Esta aproximación teatral a la gran película dirigida por Visconti en 1969, cuya acción transcurre desde el incendio del Reichstag en 1933 a la noche de los cuchillos largos en 1934, tiene el acostumbrado sello grandilocuente de Tomaz Pandur, aplicado en amasar ecos del filme, un hatillo de destellos que a veces se refuerzan con didactismos innecesarios, como la escena que, por si a alguien se le hubiera pasado, se indica que Pablo Rivero lleva, como Helmut Berger en el original, el aliño indumentario de Marlene Dietrich en «El Ángel Azul». La atractiva propuesta escenográfica de Numen incluye una pasarela corredera que atraviesa el escenario, movedizo hilo heraclitiano sobre el que entran y salen enseres e intérpretes vigilados por un gran espejo cenital móvil, testigo de la lucha carroñera por el poder en el seno de la familia Essenbeck; hay también una pantalla en la que se proyectan grandes rótulos con frases rotundas y un nervioso rompecabezas compuesto por imágenes en blanco y negro de los actores y otras de documentales y películas.
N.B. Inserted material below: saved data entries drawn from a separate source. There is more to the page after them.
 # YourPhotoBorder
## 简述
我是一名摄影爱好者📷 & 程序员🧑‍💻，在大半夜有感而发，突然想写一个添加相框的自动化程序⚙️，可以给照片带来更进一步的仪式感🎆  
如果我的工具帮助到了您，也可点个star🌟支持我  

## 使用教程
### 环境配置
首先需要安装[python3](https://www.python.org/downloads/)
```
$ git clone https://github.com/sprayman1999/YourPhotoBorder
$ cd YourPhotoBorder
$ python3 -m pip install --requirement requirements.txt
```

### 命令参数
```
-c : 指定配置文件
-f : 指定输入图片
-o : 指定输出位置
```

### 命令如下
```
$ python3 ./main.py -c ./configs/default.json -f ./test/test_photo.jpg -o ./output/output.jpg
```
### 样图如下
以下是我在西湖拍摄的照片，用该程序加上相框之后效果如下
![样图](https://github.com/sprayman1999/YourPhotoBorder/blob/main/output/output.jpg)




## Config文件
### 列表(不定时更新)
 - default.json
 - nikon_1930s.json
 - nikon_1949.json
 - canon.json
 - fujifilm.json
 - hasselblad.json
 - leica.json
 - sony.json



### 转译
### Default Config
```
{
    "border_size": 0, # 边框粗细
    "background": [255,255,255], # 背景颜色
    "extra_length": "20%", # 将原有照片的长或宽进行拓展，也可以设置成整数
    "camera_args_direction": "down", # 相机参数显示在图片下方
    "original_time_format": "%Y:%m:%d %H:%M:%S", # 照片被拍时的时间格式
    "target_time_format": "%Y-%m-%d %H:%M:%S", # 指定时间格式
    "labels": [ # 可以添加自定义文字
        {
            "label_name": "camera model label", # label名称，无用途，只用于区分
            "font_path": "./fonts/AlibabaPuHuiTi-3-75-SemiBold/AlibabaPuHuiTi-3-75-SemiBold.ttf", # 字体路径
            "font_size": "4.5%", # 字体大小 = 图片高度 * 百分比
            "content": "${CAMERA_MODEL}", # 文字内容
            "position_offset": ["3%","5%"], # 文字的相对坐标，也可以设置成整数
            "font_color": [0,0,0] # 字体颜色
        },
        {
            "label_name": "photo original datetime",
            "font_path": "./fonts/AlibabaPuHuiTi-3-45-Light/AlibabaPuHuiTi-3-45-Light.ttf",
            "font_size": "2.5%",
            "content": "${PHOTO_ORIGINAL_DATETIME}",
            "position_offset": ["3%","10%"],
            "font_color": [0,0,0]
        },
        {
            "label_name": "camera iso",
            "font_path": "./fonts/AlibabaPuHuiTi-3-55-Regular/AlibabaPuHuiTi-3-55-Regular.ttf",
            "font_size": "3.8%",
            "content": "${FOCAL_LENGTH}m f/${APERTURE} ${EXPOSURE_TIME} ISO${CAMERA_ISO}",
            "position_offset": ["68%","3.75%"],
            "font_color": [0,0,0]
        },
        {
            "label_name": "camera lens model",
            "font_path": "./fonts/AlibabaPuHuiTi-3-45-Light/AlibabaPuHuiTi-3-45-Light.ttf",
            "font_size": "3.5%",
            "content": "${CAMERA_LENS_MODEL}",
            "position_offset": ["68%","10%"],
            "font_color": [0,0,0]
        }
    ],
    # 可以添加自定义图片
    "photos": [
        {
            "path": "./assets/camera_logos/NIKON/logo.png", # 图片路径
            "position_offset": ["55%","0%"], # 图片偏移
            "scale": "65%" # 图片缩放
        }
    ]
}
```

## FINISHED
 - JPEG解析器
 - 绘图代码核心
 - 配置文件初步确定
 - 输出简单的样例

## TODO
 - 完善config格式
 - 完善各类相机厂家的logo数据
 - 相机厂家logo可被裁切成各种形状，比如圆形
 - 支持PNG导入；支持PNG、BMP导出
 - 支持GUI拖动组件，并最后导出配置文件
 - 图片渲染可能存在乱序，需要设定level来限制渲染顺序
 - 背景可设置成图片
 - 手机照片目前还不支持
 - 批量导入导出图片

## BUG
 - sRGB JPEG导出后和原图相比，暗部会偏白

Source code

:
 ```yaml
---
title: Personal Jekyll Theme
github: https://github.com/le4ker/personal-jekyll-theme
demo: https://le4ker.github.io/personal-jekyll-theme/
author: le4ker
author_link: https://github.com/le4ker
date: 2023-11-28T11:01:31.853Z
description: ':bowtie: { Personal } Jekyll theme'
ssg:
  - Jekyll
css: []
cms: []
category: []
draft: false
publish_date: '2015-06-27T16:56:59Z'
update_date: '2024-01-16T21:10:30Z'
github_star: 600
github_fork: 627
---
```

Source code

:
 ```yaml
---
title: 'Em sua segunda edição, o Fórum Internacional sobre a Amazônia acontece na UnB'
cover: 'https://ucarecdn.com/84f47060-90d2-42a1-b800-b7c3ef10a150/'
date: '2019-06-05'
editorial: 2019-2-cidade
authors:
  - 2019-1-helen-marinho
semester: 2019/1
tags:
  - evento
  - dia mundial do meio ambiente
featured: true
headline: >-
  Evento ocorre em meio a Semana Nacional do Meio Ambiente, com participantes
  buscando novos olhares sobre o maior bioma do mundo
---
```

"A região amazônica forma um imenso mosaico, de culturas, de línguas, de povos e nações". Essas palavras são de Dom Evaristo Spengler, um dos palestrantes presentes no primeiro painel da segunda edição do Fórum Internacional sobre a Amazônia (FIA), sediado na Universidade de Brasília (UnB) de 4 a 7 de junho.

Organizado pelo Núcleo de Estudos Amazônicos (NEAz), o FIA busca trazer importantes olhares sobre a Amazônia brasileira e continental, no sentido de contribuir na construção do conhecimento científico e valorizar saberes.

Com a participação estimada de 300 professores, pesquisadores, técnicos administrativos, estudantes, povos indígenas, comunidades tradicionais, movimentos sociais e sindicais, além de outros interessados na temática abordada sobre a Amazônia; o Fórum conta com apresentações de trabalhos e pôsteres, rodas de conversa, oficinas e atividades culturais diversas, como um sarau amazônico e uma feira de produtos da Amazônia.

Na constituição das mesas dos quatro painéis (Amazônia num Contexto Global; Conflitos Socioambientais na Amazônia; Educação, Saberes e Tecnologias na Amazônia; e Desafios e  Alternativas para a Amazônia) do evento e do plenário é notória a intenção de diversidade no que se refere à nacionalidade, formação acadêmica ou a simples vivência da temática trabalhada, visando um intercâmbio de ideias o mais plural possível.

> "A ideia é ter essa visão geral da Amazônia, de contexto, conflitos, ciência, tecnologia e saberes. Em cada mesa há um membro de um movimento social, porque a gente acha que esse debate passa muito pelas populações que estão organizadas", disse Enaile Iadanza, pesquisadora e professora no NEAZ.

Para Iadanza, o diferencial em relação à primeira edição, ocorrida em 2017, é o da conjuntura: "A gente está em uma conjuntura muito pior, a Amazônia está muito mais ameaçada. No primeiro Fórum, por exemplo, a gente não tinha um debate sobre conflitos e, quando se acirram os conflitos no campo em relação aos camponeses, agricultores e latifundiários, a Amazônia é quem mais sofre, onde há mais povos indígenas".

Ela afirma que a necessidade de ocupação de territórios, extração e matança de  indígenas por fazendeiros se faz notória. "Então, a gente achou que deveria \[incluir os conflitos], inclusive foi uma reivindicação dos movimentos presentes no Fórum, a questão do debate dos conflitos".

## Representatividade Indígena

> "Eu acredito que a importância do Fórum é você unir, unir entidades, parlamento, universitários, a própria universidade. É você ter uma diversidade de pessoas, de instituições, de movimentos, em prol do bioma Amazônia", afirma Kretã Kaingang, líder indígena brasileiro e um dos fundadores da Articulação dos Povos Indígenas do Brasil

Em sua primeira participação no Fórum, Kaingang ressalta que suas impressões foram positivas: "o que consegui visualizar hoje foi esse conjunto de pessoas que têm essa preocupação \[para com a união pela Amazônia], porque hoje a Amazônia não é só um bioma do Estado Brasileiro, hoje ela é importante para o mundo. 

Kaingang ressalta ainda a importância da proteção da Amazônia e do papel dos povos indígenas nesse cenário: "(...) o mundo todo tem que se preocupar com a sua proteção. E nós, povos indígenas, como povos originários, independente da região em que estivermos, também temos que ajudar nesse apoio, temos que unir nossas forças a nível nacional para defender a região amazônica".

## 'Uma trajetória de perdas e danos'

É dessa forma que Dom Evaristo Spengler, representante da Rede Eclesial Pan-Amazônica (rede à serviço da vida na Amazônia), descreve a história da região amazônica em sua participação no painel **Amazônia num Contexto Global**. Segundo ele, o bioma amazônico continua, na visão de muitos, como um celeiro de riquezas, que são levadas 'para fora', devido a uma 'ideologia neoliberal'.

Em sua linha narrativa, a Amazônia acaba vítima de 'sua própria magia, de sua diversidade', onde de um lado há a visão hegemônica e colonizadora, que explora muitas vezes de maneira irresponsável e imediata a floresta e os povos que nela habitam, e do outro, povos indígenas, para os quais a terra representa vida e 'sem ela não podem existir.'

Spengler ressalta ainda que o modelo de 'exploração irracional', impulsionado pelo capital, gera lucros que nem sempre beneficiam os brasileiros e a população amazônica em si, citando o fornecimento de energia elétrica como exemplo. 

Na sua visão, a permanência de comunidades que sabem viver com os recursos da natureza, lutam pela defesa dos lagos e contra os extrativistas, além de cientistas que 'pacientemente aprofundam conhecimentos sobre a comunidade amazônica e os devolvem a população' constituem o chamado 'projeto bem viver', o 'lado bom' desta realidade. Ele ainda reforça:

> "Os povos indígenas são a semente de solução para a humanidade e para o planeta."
La formidable iluminación diseñada por Gómez Cornejo y el vistoso vestuario de Angelina Atlagic completan el estupendo acabado estético de un montaje que Pandur despeña por los abismo de la crispación y el desorden, con el subrayado omnipresente de las notas del piano de Ramón Grau. Los actores hablan y se mueven como poseídos por un demonio iracundo y enloquecido que les hace gritar, agitarse y gesticular, a veces hasta extremos grotescos y/o caprichosos. Belén Rueda, por ejemplo, pasa a cuchillo un batallón de repollos, Manuel de Blas masculla sus parlamentos con torvo ademán de villano de guiñol, Fernando Cayo se baña en los tópicos del nazi perverso... Toda pasión es epidérmica, sin atisbo alguno de hondura y verdad, en este montaje de ritmo descoyuntado y fiebres frías, y en el que Emilio Gavira se luce, ataviado con traje de noche femenino y sombrero de copa, mientras canta el vals de «La viuda alegre».